I think people who drive like that care neither for insurance nor a drivers license...


----------



## Gael (Mar 5, 2014)

It's easier for most people. Now for the good folks here ,that's a plus. But the downside is the online abusers who precisely because of the anonyminity the web provides say things they'd never dare to if they had to face the person.


----------



## That Guy (Mar 5, 2014)

Gael said:


> Glad that you made some progress and that you encountered good folks in the process. At least there's that! And I hope you are able to go further towards achieving the results you long for.



Jeez, I didn't mean to make this "Me, Me and all about Me" but the subject was entertained.  Doubt I'll ever be truly okay with it all.  But, it's something one learns to live with over time.  I do make an effort to see things in a positive light and that's probably the most encouraging day after day.  Thanks for your concern.  I think that's what makes this a great place for everyone.


----------



## drifter (Mar 5, 2014)

*I think people who have been close to me... family & good friends, are aware of my basic personality, basic needs, basic wants, basic desires, basic passions. I say basic because there is a me that exists below the surface. A small part of me. I am the only one with a key to that place. It's where I keep highly personal emotional feelings, memories & fantasies related to events, I prefer to keep private.*"

I think most of us feel this way  whether we want to admit it or not.


----------



## Mrs. Robinson (Mar 5, 2014)

I`m sure my husband really knows me-probably better than I know myself at times. Although there are those occasional times when he looks at me like I`m bat sh*t crazy  Seriously though,I think it would be very difficult to be married nearly half a century,as some of us are or have been,and not really know everything about the other person. 

Now as far as other people,no,I don`t think there is anyone who truly knows me,not even my kids really.

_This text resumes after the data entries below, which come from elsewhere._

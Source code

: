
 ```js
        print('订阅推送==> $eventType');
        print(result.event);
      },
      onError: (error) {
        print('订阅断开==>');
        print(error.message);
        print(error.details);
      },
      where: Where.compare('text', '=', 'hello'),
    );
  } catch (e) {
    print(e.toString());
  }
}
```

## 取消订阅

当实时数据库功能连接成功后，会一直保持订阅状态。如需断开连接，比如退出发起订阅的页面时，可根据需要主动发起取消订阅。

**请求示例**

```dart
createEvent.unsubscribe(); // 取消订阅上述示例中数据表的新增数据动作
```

Maybe when they were still at home,but not now. This is in spite of the fact that I`m pretty much an open book with people. If anyone wants to look at my Facebook,they can see every thing I have on there-nothing is private. But I only put what I don`t mind people knowing-I never share things like I see some people share. Sometimes I just feel embarrassed for people in what they put out there. 

I know that throughout my life,some people have thought I was standoffish. In reality,I`m actually pretty shy-at least until I get to know someone. Then they find out that I`m not at all standoffish.


----------



## Farmtex (Mar 5, 2014)

i_am_Lois said:


> I think people who have been close to me... family & good friends, are aware of my basic personality, basic needs, basic wants, basic desires, basic passions. I say basic because there is a me that exists below the surface. A small part of me. I am the only one with a key to that place. It's where I keep highly personal emotional feelings, memories & fantasies related to events, I prefer to keep private.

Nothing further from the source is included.